#### Problem requirements
Extract, exactly as written, all lines of the material below from the line that includes "[![Ashutosh's github activity" through its last line.

[Opening Data section section]

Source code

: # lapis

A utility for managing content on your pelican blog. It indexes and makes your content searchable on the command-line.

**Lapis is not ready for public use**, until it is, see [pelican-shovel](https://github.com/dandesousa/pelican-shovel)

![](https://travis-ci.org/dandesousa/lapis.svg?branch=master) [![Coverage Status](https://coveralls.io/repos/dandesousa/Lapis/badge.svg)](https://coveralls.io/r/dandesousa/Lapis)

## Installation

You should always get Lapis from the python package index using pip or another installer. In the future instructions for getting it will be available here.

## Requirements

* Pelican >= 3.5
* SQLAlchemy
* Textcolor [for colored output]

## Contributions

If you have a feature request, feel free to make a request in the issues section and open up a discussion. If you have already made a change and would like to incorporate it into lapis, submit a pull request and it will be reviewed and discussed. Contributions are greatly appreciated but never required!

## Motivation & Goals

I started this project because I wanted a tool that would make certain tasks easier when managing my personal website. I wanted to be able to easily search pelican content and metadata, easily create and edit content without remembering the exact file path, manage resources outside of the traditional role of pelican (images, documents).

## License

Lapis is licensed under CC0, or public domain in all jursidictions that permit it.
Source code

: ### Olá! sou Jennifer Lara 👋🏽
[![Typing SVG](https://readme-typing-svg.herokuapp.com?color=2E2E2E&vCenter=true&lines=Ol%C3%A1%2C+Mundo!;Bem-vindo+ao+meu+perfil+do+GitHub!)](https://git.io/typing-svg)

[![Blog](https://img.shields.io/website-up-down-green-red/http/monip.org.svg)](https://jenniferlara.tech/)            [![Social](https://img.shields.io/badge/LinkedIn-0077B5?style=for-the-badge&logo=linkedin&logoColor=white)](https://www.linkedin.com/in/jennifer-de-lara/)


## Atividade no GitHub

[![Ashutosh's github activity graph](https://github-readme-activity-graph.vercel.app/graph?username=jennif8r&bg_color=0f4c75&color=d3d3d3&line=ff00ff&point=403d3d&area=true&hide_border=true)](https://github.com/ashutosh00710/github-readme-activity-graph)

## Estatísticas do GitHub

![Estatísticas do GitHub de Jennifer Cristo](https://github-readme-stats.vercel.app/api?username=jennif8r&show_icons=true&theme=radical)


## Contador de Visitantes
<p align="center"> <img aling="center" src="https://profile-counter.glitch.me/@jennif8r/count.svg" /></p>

[Closing Data section section]

#### Expected answer
[![Ashutosh's github activity graph](https://github-readme-activity-graph.vercel.app/graph?username=jennif8r&bg_color=0f4c75&color=d3d3d3&line=ff00ff&point=403d3d&area=true&hide_border=true)](https://github.com/ashutosh00710/github-readme-activity-graph)

## Estatísticas do GitHub

![Estatísticas do GitHub de Jennifer Cristo](https://github-readme-stats.vercel.app/api?username=jennif8r&show_icons=true&theme=radical)


## Contador de Visitantes
<p align="center"> <img aling="center" src="https://profile-counter.glitch.me/@jennif8r/count.svg" /></p>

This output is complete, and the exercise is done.